A CAF would be a unique establishment for all scientists working in the field of space exploration, even prior to SRM's. All samples requiring special care (i.e. some terrestrial analogue and meteorite samples, space exposed hardware) could benefit from its curation, storage, handling and analytical capabilities. A primary facility with a superior analytical capability would enable a network of Canadians from academia, industry, and government to use it to advance space exploration sciences worldwide. By having this primary facility close to one or more established institutions, to people already doing related research, the need to draw human resources away from these institutions would be minimized and the operating costs would be reduced.
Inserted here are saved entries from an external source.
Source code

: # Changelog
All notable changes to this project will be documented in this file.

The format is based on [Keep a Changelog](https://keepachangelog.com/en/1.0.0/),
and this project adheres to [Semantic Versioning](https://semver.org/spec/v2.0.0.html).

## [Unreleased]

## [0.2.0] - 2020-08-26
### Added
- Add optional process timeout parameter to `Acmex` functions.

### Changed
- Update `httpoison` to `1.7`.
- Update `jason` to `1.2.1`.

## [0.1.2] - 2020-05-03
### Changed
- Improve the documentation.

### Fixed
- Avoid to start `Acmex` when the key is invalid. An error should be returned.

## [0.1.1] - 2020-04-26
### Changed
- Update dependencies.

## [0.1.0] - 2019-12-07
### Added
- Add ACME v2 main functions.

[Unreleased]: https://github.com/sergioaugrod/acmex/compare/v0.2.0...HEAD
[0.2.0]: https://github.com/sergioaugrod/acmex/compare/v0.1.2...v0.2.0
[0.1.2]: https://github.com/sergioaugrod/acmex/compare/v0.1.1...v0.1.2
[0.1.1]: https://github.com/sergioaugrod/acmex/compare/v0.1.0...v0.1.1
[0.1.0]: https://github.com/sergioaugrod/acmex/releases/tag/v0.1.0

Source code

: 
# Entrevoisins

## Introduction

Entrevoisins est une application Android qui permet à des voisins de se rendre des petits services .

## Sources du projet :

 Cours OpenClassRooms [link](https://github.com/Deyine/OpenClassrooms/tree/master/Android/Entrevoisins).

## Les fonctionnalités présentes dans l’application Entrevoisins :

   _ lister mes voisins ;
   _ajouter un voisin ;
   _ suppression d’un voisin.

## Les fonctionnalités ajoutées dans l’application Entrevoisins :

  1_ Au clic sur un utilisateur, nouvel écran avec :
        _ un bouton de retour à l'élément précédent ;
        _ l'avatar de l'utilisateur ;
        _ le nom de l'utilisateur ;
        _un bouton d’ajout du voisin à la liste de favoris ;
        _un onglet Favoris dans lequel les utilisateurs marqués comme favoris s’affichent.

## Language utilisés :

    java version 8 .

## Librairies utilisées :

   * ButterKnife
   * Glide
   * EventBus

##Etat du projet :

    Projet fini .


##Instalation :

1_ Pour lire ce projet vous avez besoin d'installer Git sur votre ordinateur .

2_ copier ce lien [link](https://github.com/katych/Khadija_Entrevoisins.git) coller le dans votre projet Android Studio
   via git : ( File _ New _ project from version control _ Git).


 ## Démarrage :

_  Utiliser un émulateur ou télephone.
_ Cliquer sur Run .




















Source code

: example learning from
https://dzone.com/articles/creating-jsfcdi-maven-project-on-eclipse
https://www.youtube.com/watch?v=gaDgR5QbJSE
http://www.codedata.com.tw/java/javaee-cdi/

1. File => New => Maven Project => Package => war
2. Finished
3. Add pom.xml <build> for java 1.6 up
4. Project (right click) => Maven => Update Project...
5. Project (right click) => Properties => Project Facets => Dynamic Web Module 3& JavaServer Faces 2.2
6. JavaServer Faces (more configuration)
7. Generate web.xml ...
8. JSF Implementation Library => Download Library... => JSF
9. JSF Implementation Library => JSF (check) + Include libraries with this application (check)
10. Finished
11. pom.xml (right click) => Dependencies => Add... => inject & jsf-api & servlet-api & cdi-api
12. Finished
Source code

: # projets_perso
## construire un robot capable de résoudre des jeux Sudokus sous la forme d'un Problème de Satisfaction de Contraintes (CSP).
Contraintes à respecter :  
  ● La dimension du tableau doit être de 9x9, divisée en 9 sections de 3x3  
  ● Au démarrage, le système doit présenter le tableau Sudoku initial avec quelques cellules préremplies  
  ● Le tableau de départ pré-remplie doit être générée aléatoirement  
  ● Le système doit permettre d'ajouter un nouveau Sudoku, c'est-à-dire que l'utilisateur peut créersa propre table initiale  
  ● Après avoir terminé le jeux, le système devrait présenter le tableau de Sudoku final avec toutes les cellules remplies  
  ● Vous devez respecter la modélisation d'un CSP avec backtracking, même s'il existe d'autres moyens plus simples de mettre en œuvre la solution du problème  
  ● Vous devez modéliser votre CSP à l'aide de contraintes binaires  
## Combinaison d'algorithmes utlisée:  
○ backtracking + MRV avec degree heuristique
In addition to a primary facility, nation-wide improvements to research infrastructure are needed: a network of existing labs, upgraded to appropriately controlled environments, to handle routine analyses to complement the superior capability of the CAF. Linking together Canadian expertise in the CAF and through laboratory networks would help scientists gain access to samples. Strong science teams would be formed; analytical capabilities would be upgraded; and collaboration among Canada's top scientists would lead to many exciting discoveries that prove our abilities.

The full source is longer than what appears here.